My brand is quite ahead of our time so changing people’s perceptions is a heavy task. We have faced backlash with people criticising us for culture appropriation which I can’t understand. When I did henna on Perrie Edwards, we got Instagram posts saying 'stop doing henna on white people'. I’m Indian – if I don’t find it offensive, why does anyone else? I’m not taking it to a level where it’s ever going to be disrespected or be used in an inappropriate way. I believe it is an appreciation of the Indian culture. It made me really angry because I consider London as much my home as India. If people are celebrating our culture and our beauty regimes, we should embrace that.
Our henna bar is not for one ethnic background, it’s intended for everybody. We have a strong Arab, Asian and British clientele. People come in to get henna for weddings, festivals and parties – Christmas is a very busy time! We’ve also adorned a formula one car and created window displays for Harrods. It’s about showing how henna can be used in so many different aspects but making it accessible to everybody so we can all enjoy a beautiful Indian tradition.

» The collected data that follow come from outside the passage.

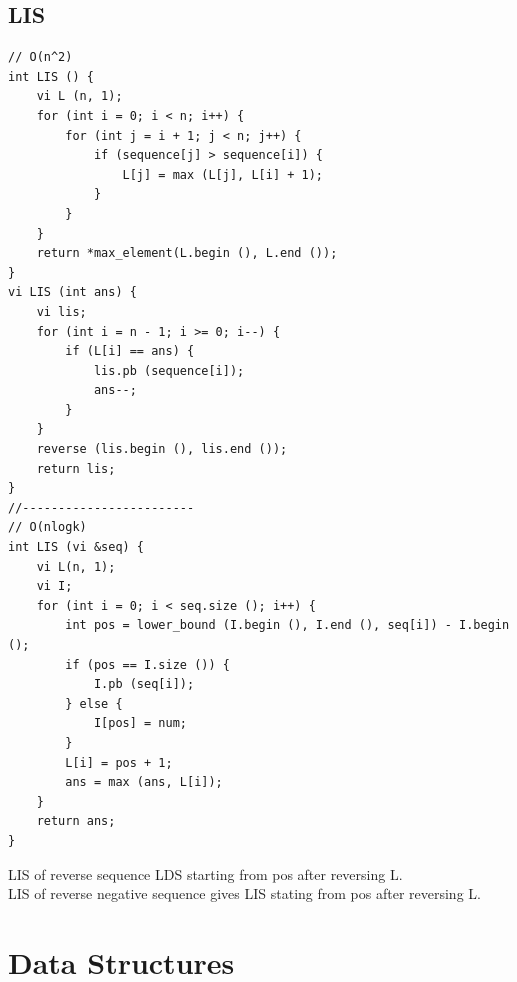 \documentclass[8pt, a4paper, oneside, twocolumn]{extarticle}
\begin{document}
\subsection{LIS}
\begin{verbatim}
// O(n^2)
int LIS () {
    vi L (n, 1);
    for (int i = 0; i < n; i++) {
        for (int j = i + 1; j < n; j++) {
            if (sequence[j] > sequence[i]) {
                L[j] = max (L[j], L[i] + 1);
            }
        }
    }
    return *max_element(L.begin (), L.end ());
}
vi LIS (int ans) {
    vi lis;
    for (int i = n - 1; i >= 0; i--) {
        if (L[i] == ans) {
            lis.pb (sequence[i]);
            ans--;
        }
    }
    reverse (lis.begin (), lis.end ());
    return lis;
}
//------------------------
// O(nlogk)
int LIS (vi &seq) {
    vi L(n, 1);
    vi I;
    for (int i = 0; i < seq.size (); i++) {
        int pos = lower_bound (I.begin (), I.end (), seq[i]) - I.begin ();
        if (pos == I.size ()) {
            I.pb (seq[i]);
        } else {
            I[pos] = num;
        }
        L[i] = pos + 1;
        ans = max (ans, L[i]);
    }
    return ans;
}
\end{verbatim}
LIS of reverse sequence LDS starting from pos after reversing L.\\
LIS of reverse negative sequence gives LIS stating from pos after reversing L.\\

\section{Data Structures}
\end{document}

Henna is an integral part of an Indian women’s beauty regime and has strong associations with wellbeing. It originally started off as a way to cool the skin but now it is worn for mainly decorative reasons. Henna has such a positive, beautiful meaning behind it - it is associated with good luck and positivity – and I want to make this available to everybody. Techniques have advanced so much in recent years and I believe our brand is advancing it even further.
It’s not always easy turning your passion into your career but I’m on a pursuit to make Pavan the go-to brand for henna treatments. Whether you want the luxury bridal adornment or a quick fix before a festival, I want us to be the number one brand. There are so many Indian techniques that have come to the West such as turmeric in your latte or Indian yoga – henna is up next!